** PROBLEM TO WORK ON **
Task for the records below: please retype exactly and only the lines from the first through the one with "Universal Windows Platform", with every picture omitted.

[Dataset records]
----
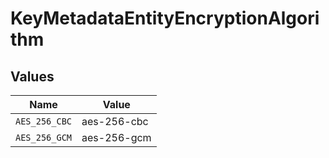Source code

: # KeyMetadataEntityEncryptionAlgorithm


## Values

| Name          | Value         |
| ------------- | ------------- |
| `AES_256_CBC` | aes-256-cbc   |
| `AES_256_GCM` | aes-256-gcm   |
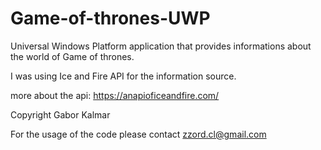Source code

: # Game-of-thrones-UWP

Universal Windows Platform application that provides informations about the world of Game of thrones.

I was using Ice and Fire API for the information source.

more about the api: https://anapioficeandfire.com/

Copyright Gabor Kalmar

For the usage of the code please contact zzord.cl@gmail.com
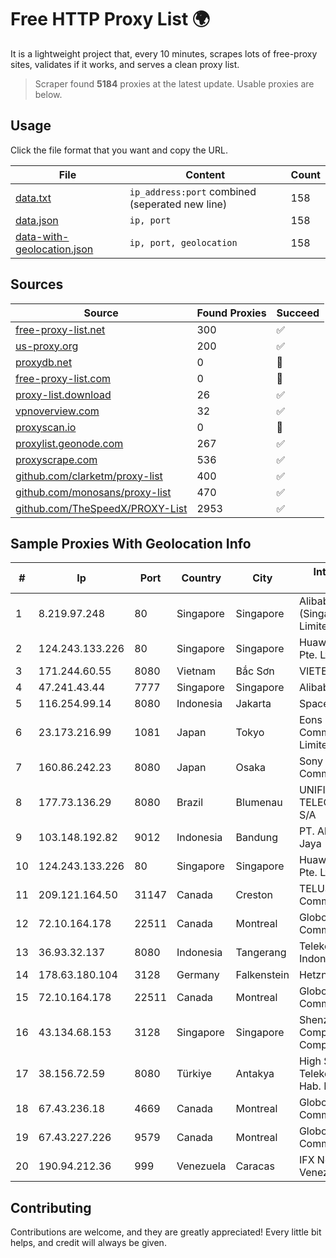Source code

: 
# Free HTTP Proxy List 🌍

It is a lightweight project that, every 10 minutes, scrapes lots of free-proxy sites, validates if it works, and serves a clean proxy list.


> Scraper found **5184** proxies at the latest update. Usable proxies are below.

## Usage

Click the file format that you want and copy the URL.


|File|Content|Count|
|----|-------|-----|
|[data.txt](https://raw.githubusercontent.com/themiralay/Proxy-List-World/master/data.txt)|`ip_address:port` combined (seperated new line)|158|
|[data.json](https://raw.githubusercontent.com/themiralay/Proxy-List-World/master/data.json)|`ip, port`|158|
|[data-with-geolocation.json](https://raw.githubusercontent.com/themiralay/Proxy-List-World/master/data-with-geolocation.json)|`ip, port, geolocation`|158|

## Sources

|Source|Found Proxies|Succeed|
|------|-------------|-------|
|[free-proxy-list.net](https://free-proxy-list.net)|300|✅|
|[us-proxy.org](https://www.us-proxy.org)|200|✅|
|[proxydb.net](http://proxydb.net)|0|🚫|
|[free-proxy-list.com](https://free-proxy-list.com/?page=&port=&type%5B%5D=http&type%5B%5D=https&up_time=0&search=Search)|0|🚫|
|[proxy-list.download](https://www.proxy-list.download/HTTP)|26|✅|
|[vpnoverview.com](https://vpnoverview.com/privacy/anonymous-browsing/free-proxy-servers)|32|✅|
|[proxyscan.io](https://www.proxyscan.io)|0|🚫|
|[proxylist.geonode.com](https://proxylist.geonode.com/api/proxy-list?limit=300&page=1&sort_by=lastChecked&sort_type=desc&protocols=http,https)|267|✅|
|[proxyscrape.com](https://api.proxyscrape.com/v2/?request=displayproxies&protocol=http&timeout=10000&country=all&ssl=all&anonymity=all)|536|✅|
|[github.com/clarketm/proxy-list](https://raw.githubusercontent.com/clarketm/proxy-list/master/proxy-list-raw.txt)|400|✅|
|[github.com/monosans/proxy-list](https://raw.githubusercontent.com/monosans/proxy-list/main/proxies/http.txt)|470|✅|
|[github.com/TheSpeedX/PROXY-List](https://raw.githubusercontent.com/TheSpeedX/PROXY-List/master/http.txt)|2953|✅|


## Sample Proxies With Geolocation Info

|#|Ip|Port|Country|City|Internet Service Provider|
|-|--|----|-------|----|-------------------------|
|1|8.219.97.248|80|Singapore|Singapore|Alibaba Cloud (Singapore) Private Limited|
|2|124.243.133.226|80|Singapore|Singapore|Huawei International Pte. Ltd.|
|3|171.244.60.55|8080|Vietnam|Bắc Sơn|VIETEL|
|4|47.241.43.44|7777|Singapore|Singapore|Alibaba Cloud LLC|
|5|116.254.99.14|8080|Indonesia|Jakarta|SpaceX Starlink|
|6|23.173.216.99|1081|Japan|Tokyo|Eons Data Communications Limited|
|7|160.86.242.23|8080|Japan|Osaka|Sony Network Communications Inc|
|8|177.73.136.29|8080|Brazil|Blumenau|UNIFIQUE TELECOMUNICACOES S/A|
|9|103.148.192.82|9012|Indonesia|Bandung|PT. Akashia Thuba Jaya|
|10|124.243.133.226|80|Singapore|Singapore|Huawei International Pte. Ltd.|
|11|209.121.164.50|31147|Canada|Creston|TELUS Communications Inc.|
|12|72.10.164.178|22511|Canada|Montreal|GloboTech Communications|
|13|36.93.32.137|8080|Indonesia|Tangerang|Telekomunikasi Indonesia|
|14|178.63.180.104|3128|Germany|Falkenstein|Hetzner Online GmbH|
|15|72.10.164.178|22511|Canada|Montreal|GloboTech Communications|
|16|43.134.68.153|3128|Singapore|Singapore|Shenzhen Tencent Computer Systems Company Limited|
|17|38.156.72.59|8080|Türkiye|Antakya|High Speed Telekomunikasyon ve Hab. Hiz. Ltd. Sti.|
|18|67.43.236.18|4669|Canada|Montreal|GloboTech Communications|
|19|67.43.227.226|9579|Canada|Montreal|GloboTech Communications|
|20|190.94.212.36|999|Venezuela|Caracas|IFX Networks Venezuela C.A.|



## Contributing

Contributions are welcome, and they are greatly appreciated! Every
little bit helps, and credit will always be given.

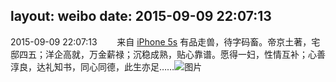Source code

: layout: weibo
date: 2015-09-09 22:07:13
---
2015-09-09 22:07:13  &nbsp;&nbsp;&nbsp;&nbsp;&nbsp;&nbsp; 来自 <a href="sinaweibo://customweibosource" rel="nofollow">iPhone 5s</a>
有品走兽，待字码畜。帝京土著，宅邸四五；洋企高就，万金薪禄；沉稳成熟，贴心靠谱。愿得一妇，性情互补；心善淳良，达礼知书，同心同德，此生亦足…… ​​​
![图片](https://ww1.sinaimg.cn/large/6d2a6003jw1evwjxt7my8j20gm0hsmye.jpg)
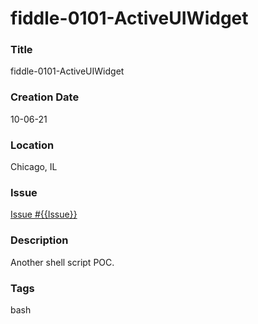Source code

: fiddle-0101-ActiveUIWidget
======

### Title

fiddle-0101-ActiveUIWidget


### Creation Date

10-06-21


### Location

Chicago, IL


### Issue

[Issue #{{Issue}}](https://github.com/bradyhouse/house/issues/{{Issue}})


### Description

Another shell script POC.


### Tags

bash
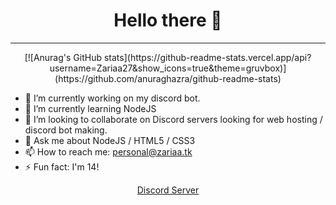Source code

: <h1 align="center">Hello there 👋</h1>
<hr>

<p align="center">
[![Anurag's GitHub stats](https://github-readme-stats.vercel.app/api?username=Zariaa27&show_icons=true&theme=gruvbox)](https://github.com/anuraghazra/github-readme-stats)
</p>
  
- 🔭 I’m currently working on my discord bot.
- 🌱 I’m currently learning NodeJS
- 👯 I’m looking to collaborate on Discord servers looking for web hosting / discord bot making.
- 💬 Ask me about NodeJS / HTML5 / CSS3
- 📫 How to reach me: personal@zariaa.tk
- ⚡ Fun fact: I'm 14!

<p align="center">
  <a href="https://discord.gg/Ssgx8ZNapA">Discord Server</a>
</p>
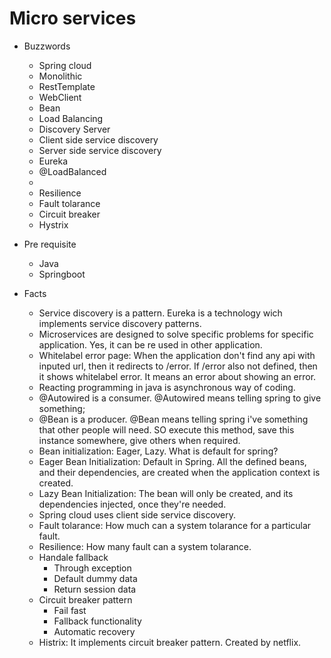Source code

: # Micro services

  - Buzzwords 
    - Spring cloud
    - Monolithic
    - RestTemplate
    - WebClient
    - Bean
    - Load Balancing
    - Discovery Server
    - Client side service discovery
    - Server side service discovery
    - Eureka
    - @LoadBalanced
    -
    - Resilience
    - Fault tolarance
    - Circuit breaker
    - Hystrix
  
  - Pre requisite
    - Java
    - Springboot
    
    
  - Facts
    - Service discovery is a pattern. Eureka is a technology wich implements service discovery patterns.
    - Microservices are designed to solve specific problems for specific application. Yes, it can be re used in other application.
    - Whitelabel error page: When the application don't find any api with inputed url, then it redirects to /error. If /error also not defined, then it shows whitelabel error. It means an error about showing an error. 
    - Reacting programming in java is asynchronous way of coding.
    - @Autowired is a consumer. @Autowired means telling spring to give something;
    - @Bean is a producer. @Bean means telling spring i've something that other people will need. SO execute this method, save this instance somewhere, give others when required.
    - Bean initialization: Eager, Lazy. What is default for spring?
    - Eager Bean Initialization: Default in Spring. All the defined beans, and their dependencies, are created when the application context is created.
    - Lazy Bean Initialization: The bean will only be created, and its dependencies injected, once they're needed.
    - Spring cloud uses client side service discovery.
    - Fault tolarance: How much can a system tolarance for a particular fault.
    - Resilience: How many fault can a system tolarance.
    - Handale fallback
      - Through exception
      - Default dummy data
      - Return session data
    - Circuit breaker pattern
      - Fail fast
      - Fallback functionality
      - Automatic recovery
    - Histrix: It implements circuit breaker pattern. Created by netflix.
    
  
    
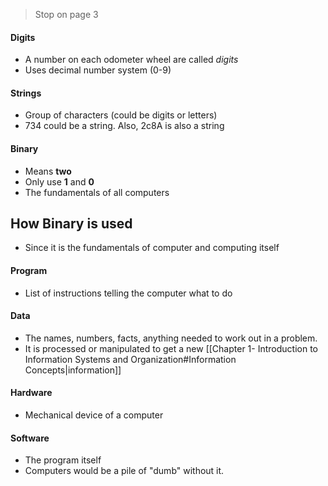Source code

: > Stop on page 3

#### Digits
- A number on each odometer wheel are called *digits*
- Uses decimal number system (0-9)

#### Strings
- Group of characters (could be digits or letters)
- 734 could be a string. Also, 2c8A is also a string

#### Binary
- Means **two**
- Only use **1** and **0**
- The fundamentals of all computers

## How Binary is used
- Since it is the fundamentals of computer and computing itself

#### Program
- List of instructions telling the computer what to do

#### Data
- The names, numbers, facts, anything needed to work out in a problem.
- It is processed or manipulated to get a new [[Chapter 1- Introduction to Information Systems and Organization#Information Concepts|information]]

#### Hardware
- Mechanical device of a computer

#### Software
- The program itself
- Computers would be a pile of "dumb" without it.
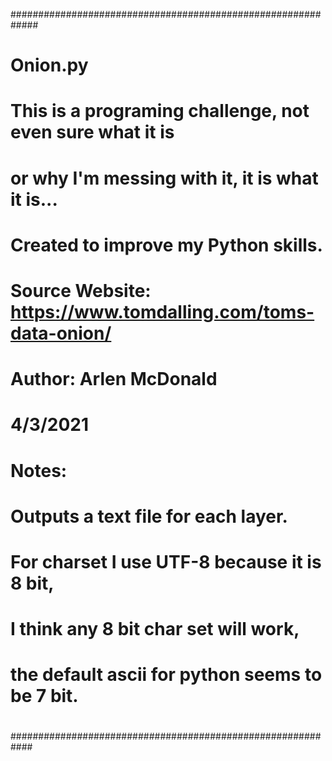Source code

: #############################################################
# Onion.py
#
# This is a programing challenge, not even sure what it is
# or why I'm messing with it, it is what it is...
#
# Created to improve my Python skills.
#
# Source Website: https://www.tomdalling.com/toms-data-onion/
#
# Author: Arlen McDonald
# 4/3/2021
#
# Notes:
#
# Outputs a text file for each layer.
#
# For charset I use UTF-8 because it is 8 bit,
# I think any 8 bit char set will work,
# the default ascii for python seems to be 7 bit.
#
#
############################################################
----
** THE COMPLETED TASK **
Source code

: # KeyMetadataEntityEncryptionAlgorithm


## Values

| Name          | Value         |
| ------------- | ------------- |
| `AES_256_CBC` | aes-256-cbc   |
| `AES_256_GCM` | aes-256-gcm   |
Source code

: # Game-of-thrones-UWP

Universal Windows Platform application that provides informations about the world of Game of thrones.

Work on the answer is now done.